Last week, I wrote about the many Nigerian VIPs who do not manage success graciously, change for the worse the minute they cease to be ordinary citizens and start treating old friends (and blood relatives as well, in some cases) very shabbily, even when these folks who knew them before they became VIPs have helped them a lot in the past and are therefore owed considerable goodwill and courtesy.

I also complained about the gratuitous cruelty that too many Nigerian VIPs inflict on decent members of the General Public, who approach them for jobs or business.

I pointed out that the foreign dignitaries I know do not misbehave when they rise to the top and wondered why so many of their Naija counterparts are so obnoxious.

My comments really struck a chord with Vanguard readers and several of you contacted me to say that you agreed with me and tell me about the bad experiences you have had with arrogant and ungrateful Big Men and Big Women.

Let me share one particularly sad story with you:-
The Vanguard reader in question – let’s call him X – was doing quite well in Abuja about 10 years ago.
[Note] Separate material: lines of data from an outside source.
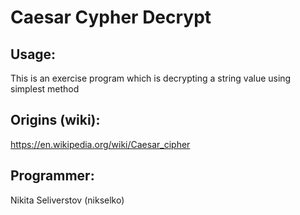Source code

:# Caesar Cypher Decrypt

## Usage:
This is an exercise program which is decrypting a string value using simplest method

## Origins (wiki): 
https://en.wikipedia.org/wiki/Caesar_cipher

## Programmer: 
Nikita Seliverstov (nikselko)

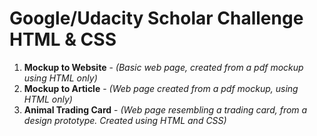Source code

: # Google/Udacity Scholar Challenge HTML & CSS

1. **Mockup to Website**    - _(Basic web page, created from a pdf mockup using HTML only)_
2. **Mockup to Article**    - _(Web page created from a pdf mockup, using HTML only)_
3. **Animal Trading Card**  - _(Web page resembling a trading card, from a design prototype. Created using HTML and CSS)_
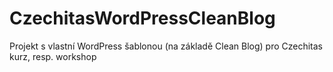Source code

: # CzechitasWordPressCleanBlog
Projekt s vlastní WordPress šablonou (na základě Clean Blog) pro Czechitas kurz, resp. workshop
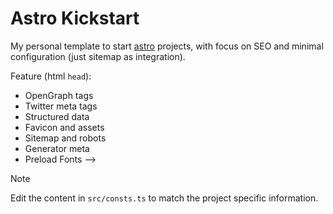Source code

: # Astro Kickstart

My personal template to start [astro](https://astro.build/) projects, with focus on SEO and minimal configuration (just sitemap as integration).

Feature (html `head`):
- OpenGraph tags
- Twitter meta tags
- Structured data
- Favicon and assets
- Sitemap and robots
- Generator meta
- Preload Fonts -->

> [!NOTE]
> Edit the content in `src/consts.ts` to match the project specific information.
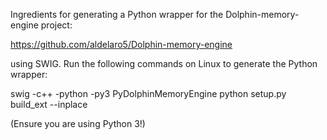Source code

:Ingredients for generating a Python wrapper for the Dolphin-memory-engine project: 

https://github.com/aldelaro5/Dolphin-memory-engine

using SWIG. Run the following commands on Linux to generate the Python wrapper: 

swig -c++ -python -py3 PyDolphinMemoryEngine
python setup.py build_ext --inplace

(Ensure you are using Python 3!)
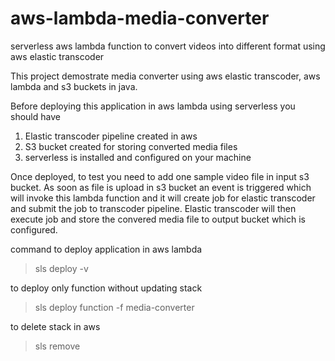 # aws-lambda-media-converter
serverless aws lambda function to convert videos into different format using aws elastic transcoder


This project demostrate media converter using aws elastic transcoder, aws lambda and s3 buckets in java.

Before deploying this application in aws lambda using serverless you should have

1. Elastic transcoder pipeline created in aws
2. S3 bucket created for storing converted media files
3. serverless is installed and configured on your machine

Once deployed, to test you need to add one sample video file in input s3 bucket.
As soon as file is upload in s3 bucket an event is triggered which will invoke this lambda function and it will create job for elastic transcoder and submit the job to transcoder pipeline.
Elastic transcoder will then execute job and store the convered media file to output bucket which is configured.

command to deploy application in aws lambda
> sls deploy -v

to deploy only function without updating stack
> sls deploy function -f media-converter

to delete stack in aws
> sls remove
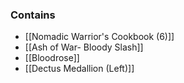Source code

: ### Contains
- [[Nomadic Warrior's Cookbook (6)]]
- [[Ash of War- Bloody Slash]]
- [[Bloodrose]]
- [[Dectus Medallion (Left)]]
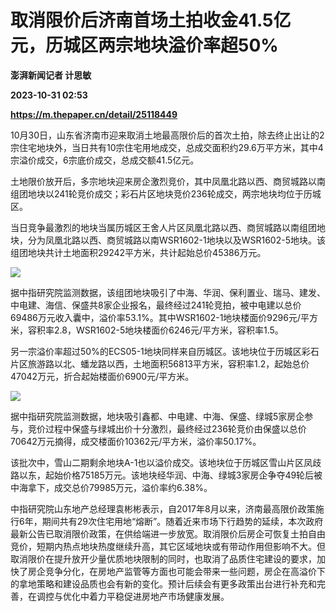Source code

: # 取消限价后济南首场土拍收金41.5亿元，历城区两宗地块溢价率超50%
**澎湃新闻记者 计思敏**

**2023-10-31 02:53**

**https://m.thepaper.cn/detail/25118449**

10月30日，山东省济南市迎来取消土地最高限价后的首次土拍，除去终止出让的2宗住宅地块外，当日共有10宗住宅用地成交，总成交面积约29.6万平方米，其中4宗溢价成交，6宗底价成交，总成交额41.5亿元。

土地限价放开后，多宗地块迎来房企激烈竞价，其中凤凰北路以西、商贸城路以南组团地块以241轮竞价成交；彩石片区地块竞价236轮成交，两宗地块均位于历城区。

当日竞争最激烈的地块当属历城区王舍人片区凤凰北路以西、商贸城路以南组团地块，分为凤凰北路以西、商贸城路以南WSR1602-1地块以及WSR1602-5地块。该组团地块共计土地面积29242平方米，共计起始总价45386万元。

![](https://imagecloud.thepaper.cn/thepaper/image/276/256/119.png)

据中指研究院监测数据，该组团地块吸引了中海、华润、保利置业、瑞马、建发、中电建、海信、保盛共8家企业报名，最终经过241轮竞拍，被中电建以总价69486万元收入囊中，溢价率53.1%。其中WSR1602-1地块楼面价9296元/平方米，容积率2.8，WSR1602-5地块楼面价6246元/平方米，容积率1.5。

另一宗溢价率超过50%的ECS05-1地块同样来自历城区。该地块位于历城区彩石片区旅游路以北、蟠龙路以西，土地面积56813平方米，容积率1.2，起始总价47042万元，折合起始楼面价6900元/平方米。

![](https://imagecloud.thepaper.cn/thepaper/image/276/256/118.png)

据中指研究院监测数据，地块吸引鑫都、中电建、中海、保盛、绿城5家房企参与，竞价过程中保盛与绿城出价十分激烈，最终经过236轮竞价由保盛以总价70642万元摘得，成交楼面价10362元/平方米，溢价率50.17%。

该批次中，雪山二期剩余地块A-1也以溢价成交。该地块位于历城区雪山片区凤歧路以东，起始价格75185万元。该地块经华润、中海、绿城3家房企争夺49轮后被中海拿下，成交总价79985万元，溢价率约6.38%。

中指研究院山东地产总经理袁彬彬表示，自2017年8月以来，济南最高限价政策施行6年，期间共有29次住宅用地“熔断”。随着近来市场下行趋势的延续，本次政府最新公告已取消限价政策，在供给端进一步放宽。取消限价后房企可恢复土拍自由竞价，短期内热点地块热度继续升高，其它区域地块或有带动作用但影响不大。但取消限价在提升放开少量优质地块限制的同时，也取消了品质住宅建设的要求，加快了房企竞争分化，在房地产监管等方面也可能会带来一些问题，房企在高溢价下的拿地策略和建设品质也会有新的变化。预计后续会有更多政策出台进行补充和完善，在调控与优化中着力平稳促进房地产市场健康发展。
He was a government contractor and had a nice flat and 2 cars.

Then, out of the blue, a former classmate – let’s call him Y – got in touch with him. Y, an engineer, had worked for a construction company in Lagos but had recently lost his job because the company was having cashflow problems. So Y had decided to try his luck in Abuja and needed somewhere to stay while he was job-hunting.

X warmly welcomed Y into his home, ensured that he had 3 good meals every day, insisted on loaning him his second car so he could move around town easily, introduced him to most of his Abuja friends so he could enjoy a vibrant social life and took him to see some of his government clients.

Eventually, Y was employed by a Junior Minister he’d met via X. Soon he was able to move out of X’s home, hand back the loaned car and stand on his own 2 feet. Five years later, Y was appointed to head a parastatal. And X threw a party for him.

Much to X’s surprise, Y suddenly became aloof and was never available when X suggested that they meet; and after repeated failed attempts to continue with a friendship that had started 3 whole decades previously at their secondary school in Ilorin, X finally got the message, quietly gave up on Y and got on with his life.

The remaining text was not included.